The Wallumattagal Country

Learn the History of The Wallumattagal Country

content hero image

Aboriginal people lived for thousands of years in what we call the City of Ryde - where Macquarie Centre sits today. When the first Europeans settled at Sydney Cove in 1788 the traditional owners of this area were the Wallumedegal. That name was told to Captain Arthur Phillip, first governor of the convict colony of New South Wales, by Woollarawarre Bennelong who came from the clan called the Wangal on the south side of the river.

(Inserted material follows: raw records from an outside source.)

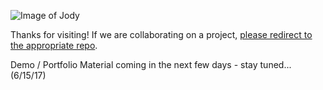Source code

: ![Image of Jody](https://jodyjsmith.github.io/img/jody.jpg)

Thanks for visiting! If we are collaborating on a project, [please redirect to the appropriate repo](https://github.com/JodyJSmith).

Demo / Portfolio Material coming in the next few days - stay tuned... (6/15/17)
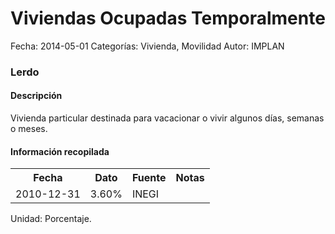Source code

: Viviendas Ocupadas Temporalmente
=====

Fecha: 2014-05-01
Categorías: Vivienda, Movilidad
Autor: IMPLAN

### Lerdo

#### Descripción

Vivienda particular destinada para vacacionar o vivir algunos días, semanas o meses.

#### Información recopilada

<table class="table table-hover table-bordered">
  <tr><th>Fecha</th><th>Dato</th><th>Fuente</th><th>Notas</th></tr>
  <tr><td>2010-12-31</td><td>3.60%</td><td>INEGI</td><td></td></tr>
</table>

Unidad: Porcentaje.
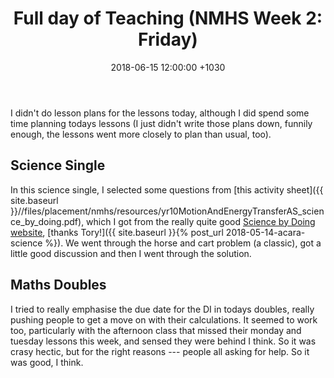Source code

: ﻿---
layout: post
title:  "Full day of Teaching (NMHS Week 2: Friday)"
date:   2018-06-15 12:00:00 +1030
categories: MTeach nmhsPlacement
---

I didn't do lesson plans for the lessons today, although I did spend some time planning todays lessons (I just didn't write those plans down, funnily enough, the lessons went more closely to plan than usual, too).

## Science Single

In this science single, I selected some questions from [this activity sheet]({{ site.baseurl }}//files/placement/nmhs/resources/yr10MotionAndEnergyTransferAS_science_by_doing.pdf), which I got from the really quite good [Science by Doing website](https://www.sciencebydoing.edu.au/), [thanks Tory!]({{ site.baseurl }}{% post_url 2018-05-14-acara-science %}). We went through the horse and cart problem (a classic), got a little good discussion and then I went through the solution.



## Maths Doubles

I tried to really emphasise the due date for the DI in todays doubles, really pushing people to get a move on with their calculations. It seemed to work too, particularly with the afternoon class that missed their monday and tuesday lessons this week, and sensed they were behind I think. So it was crasy hectic, but for the right reasons --- people all asking for help. So it was good, I think.






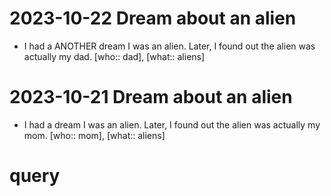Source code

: 
# 2023-10-22 Dream about an alien

- I had a ANOTHER dream I was an alien. Later, I found out the alien was actually my dad. [who:: dad], [what:: aliens]

# 2023-10-21 Dream about an alien

- I had a dream I was an alien. Later, I found out the alien was actually my mom. [who:: mom], [what:: aliens]

# query









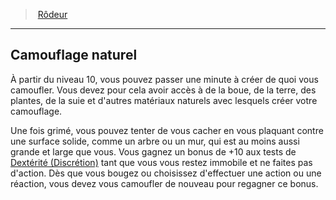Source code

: ﻿> [Rôdeur](hd_ranger.md)

---

## Camouflage naturel

À partir du niveau 10, vous pouvez passer une minute à créer de quoi vous camoufler. Vous devez pour cela avoir accès à de la boue, de la terre, des plantes, de la suie et d'autres matériaux naturels avec lesquels créer votre camouflage.

Une fois grimé, vous pouvez tenter de vous cacher en vous plaquant contre une surface solide, comme un arbre ou un mur, qui est au moins aussi grande et large que vous. Vous gagnez un bonus de +10 aux tests de [Dextérité (Discrétion)](hd_abilities_dexterity_discretion.md) tant que vous vous restez immobile et ne faites pas d'action. Dès que vous bougez ou choisissez d'effectuer une action ou une réaction, vous devez vous camoufler de nouveau pour regagner ce bonus.

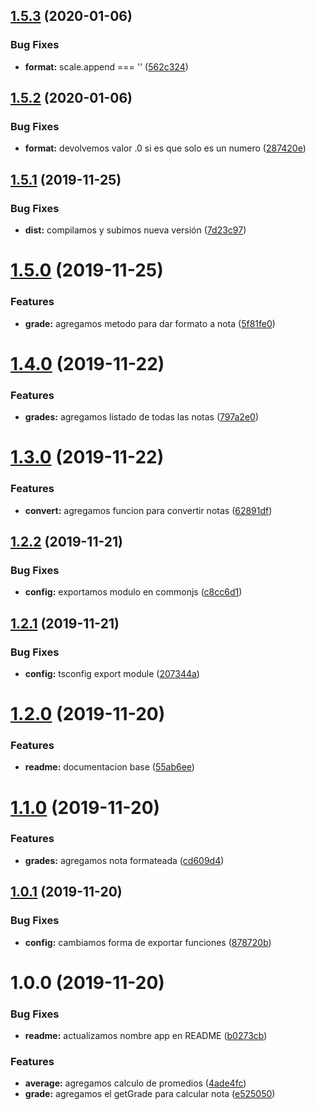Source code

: ## [1.5.3](https://github.com/eclass/grade-scales/compare/v1.5.2...v1.5.3) (2020-01-06)


### Bug Fixes

* **format:** scale.append === '' ([562c324](https://github.com/eclass/grade-scales/commit/562c324e5384161657d74936587fc95f81ca519f))

## [1.5.2](https://github.com/eclass/grade-scales/compare/v1.5.1...v1.5.2) (2020-01-06)


### Bug Fixes

* **format:** devolvemos valor .0 si es que solo es un numero ([287420e](https://github.com/eclass/grade-scales/commit/287420e3668d462d2d052002a05ef53afbc9e452))

## [1.5.1](https://github.com/eclass/grade-scales/compare/v1.5.0...v1.5.1) (2019-11-25)


### Bug Fixes

* **dist:** compilamos y subimos nueva versión ([7d23c97](https://github.com/eclass/grade-scales/commit/7d23c97c25b8db52880ce318b482c65c59f720a5))

# [1.5.0](https://github.com/eclass/grade-scales/compare/v1.4.0...v1.5.0) (2019-11-25)


### Features

* **grade:** agregamos metodo para dar formato a nota ([5f81fe0](https://github.com/eclass/grade-scales/commit/5f81fe06f02a25cb8c3abd1fed3d194cae5f55a6))

# [1.4.0](https://github.com/eclass/grade-scales/compare/v1.3.0...v1.4.0) (2019-11-22)


### Features

* **grades:** agregamos listado de todas las notas ([797a2e0](https://github.com/eclass/grade-scales/commit/797a2e03ffb061d89c288d0a5e7f8035d6d70f24))

# [1.3.0](https://github.com/eclass/grade-scales/compare/v1.2.2...v1.3.0) (2019-11-22)


### Features

* **convert:** agregamos funcion para convertir notas ([62891df](https://github.com/eclass/grade-scales/commit/62891df6e0bfda1747744f74fb55819546d4533b))

## [1.2.2](https://github.com/eclass/grade-scales/compare/v1.2.1...v1.2.2) (2019-11-21)


### Bug Fixes

* **config:** exportamos modulo en commonjs ([c8cc6d1](https://github.com/eclass/grade-scales/commit/c8cc6d1019501be782459e1f922f549c7a8e60c8))

## [1.2.1](https://github.com/eclass/grade-scales/compare/v1.2.0...v1.2.1) (2019-11-21)


### Bug Fixes

* **config:** tsconfig export module ([207344a](https://github.com/eclass/grade-scales/commit/207344a7eb077db56c4f0deb5d8c4dddb6cb4290))

# [1.2.0](https://github.com/eclass/grade-scales/compare/v1.1.0...v1.2.0) (2019-11-20)


### Features

* **readme:** documentacion base ([55ab6ee](https://github.com/eclass/grade-scales/commit/55ab6ee850162df268fc609fda5acc5f6e048ea2))

# [1.1.0](https://github.com/eclass/grade-scales/compare/v1.0.1...v1.1.0) (2019-11-20)


### Features

* **grades:** agregamos nota formateada ([cd609d4](https://github.com/eclass/grade-scales/commit/cd609d4390b0cafe2828f707df2948a42067070d))

## [1.0.1](https://github.com/eclass/grade-scales/compare/v1.0.0...v1.0.1) (2019-11-20)


### Bug Fixes

* **config:** cambiamos forma de exportar funciones ([878720b](https://github.com/eclass/grade-scales/commit/878720b8a9888a479c091e40cbda701fcaf2d98a))

# 1.0.0 (2019-11-20)


### Bug Fixes

* **readme:** actualizamos nombre app en README ([b0273cb](https://github.com/eclass/grade-scales/commit/b0273cbd96d236655120d467711c478e4a9b24d9))


### Features

* **average:** agregamos calculo de promedios ([4ade4fc](https://github.com/eclass/grade-scales/commit/4ade4fc5e7871a6d10fb1d979e06149277b4299e))
* **grade:** agregamos el getGrade para calcular nota ([e525050](https://github.com/eclass/grade-scales/commit/e525050e69a493d0b9c04deab2d7cb604d46cbb0))
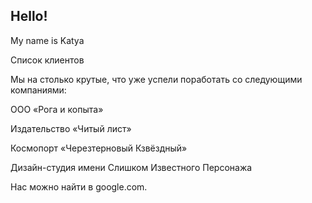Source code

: ## Hello!

My name is Katya

Список клиентов

Мы на столько крутые, что уже успели поработать со следующими компаниями:

ООО «Рога и копыта»

Издательство «Читый лист»

Космопорт «Черезтерновый Кзвёздный»

Дизайн-студия имени Слишком Известного Персонажа

Нас можно найти в google.com.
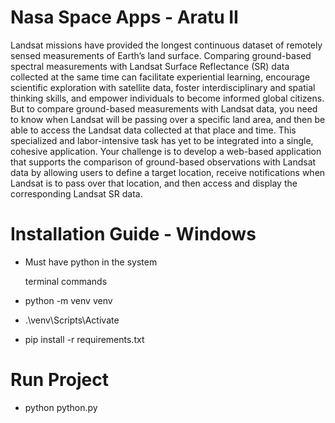 # Nasa Space Apps - Aratu II

Landsat missions have provided the longest continuous dataset of remotely sensed measurements of Earth’s land surface. Comparing ground-based spectral measurements with Landsat Surface Reflectance (SR) data collected at the same time can facilitate experiential learning, encourage scientific exploration with satellite data, foster interdisciplinary and spatial thinking skills, and empower individuals to become informed global citizens. But to compare ground-based measurements with Landsat data, you need to know when Landsat will be passing over a specific land area, and then be able to access the Landsat data collected at that place and time. This specialized and labor-intensive task has yet to be integrated into a single, cohesive application. Your challenge is to develop a web-based application that supports the comparison of ground-based observations with Landsat data by allowing users to define a target location, receive notifications when Landsat is to pass over that location, and then access and display the corresponding Landsat SR data.

# Installation Guide - Windows #
- Must have python in the system
  
  terminal commands
- python -m venv venv
- .\venv\Scripts\Activate
- pip install -r requirements.txt

# Run Project #
- python python.py
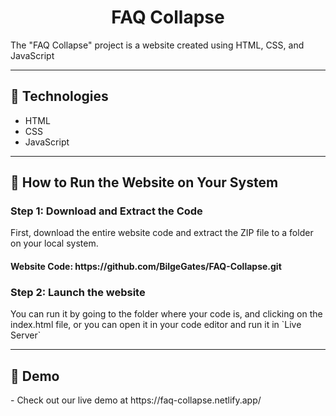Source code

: <h1 align="center">FAQ Collapse</h1>
<p>The "FAQ Collapse" project is a website created using HTML, CSS, and JavaScript </p>
<hr />
<h2>🍿 Technologies </h2>
<ul>
   <li>HTML</li>
   <li>CSS</Li>
   <li>JavaScript</li>   
</ul>
<hr />
<h2>🍿 How to Run the Website on Your System </h2>
<h3> Step 1: Download and Extract the Code </h3>
<p>First, download the entire website code and extract the ZIP file to a folder on your local system.</p>
<h4>Website Code: https://github.com/BilgeGates/FAQ-Collapse.git</h4>
<h3>Step 2: Launch the website </h3>
<p>You can run it by going to the folder where your code is, and clicking on the index.html file, or you can open it in your code editor and run it in `Live Server`</p>
<hr />
<h2>🍿 Demo </h2>
<p> - Check out our live demo at https://faq-collapse.netlify.app/ </p>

It is likely that the name Wallumedegal or Wallumattagal was derived from wallumai the snapper fish, combined with matta, a word used to describe a place, usually a water place, as with Parramatta and Cabramatta. That would mean they were the snapper clan and the fish was their totem, just as burra (the eel) was the totem of the Burramatta or Boromeda-gal or clan at Parramatta and cobra (the white grub of the shipworm) that of the Cobragal at present Liverpool and Cabramatta.


Wallumedegal territory followed the north bank of the Parramatta River from Turrumburra (Lane Cove River) in the east to Burramatta at the head of the river to the west. The northern boundary would logically be the Lane Cove River and the northern neighbours therefore the Cameragal or spear clan. Further east, opposite the Cameragal, were the Cadigal, a harbour-dwelling clan, which occupied the present Eastern Suburbs and City of Sydney, from Inner South Head to Darling Harbour. 


The Wallumedegal survived for generations in a rich environment of river flats, creeks and mangrove swamps, fishing with pronged spears and handlines, feasting on shellfish, hunting birds and small game, and collecting a variety of edible bushfood plants. They spoke the same language as the Port Jackson and coastal clans, from Botany Bay to Broken Bay. The dialect of the sea coast, wrote Marine Captain Watkin Tench, was spoken at Rose Hill (Parramatta). The dialect of the same language west of Parramatta is now called Darug.


The first encounters between the foreigners in boats and the river people in February 1788 were friendly, with laughter and mimicry on both sides. Their lives changed forever the following November when armed marines built an earthwork fort at Parramatta.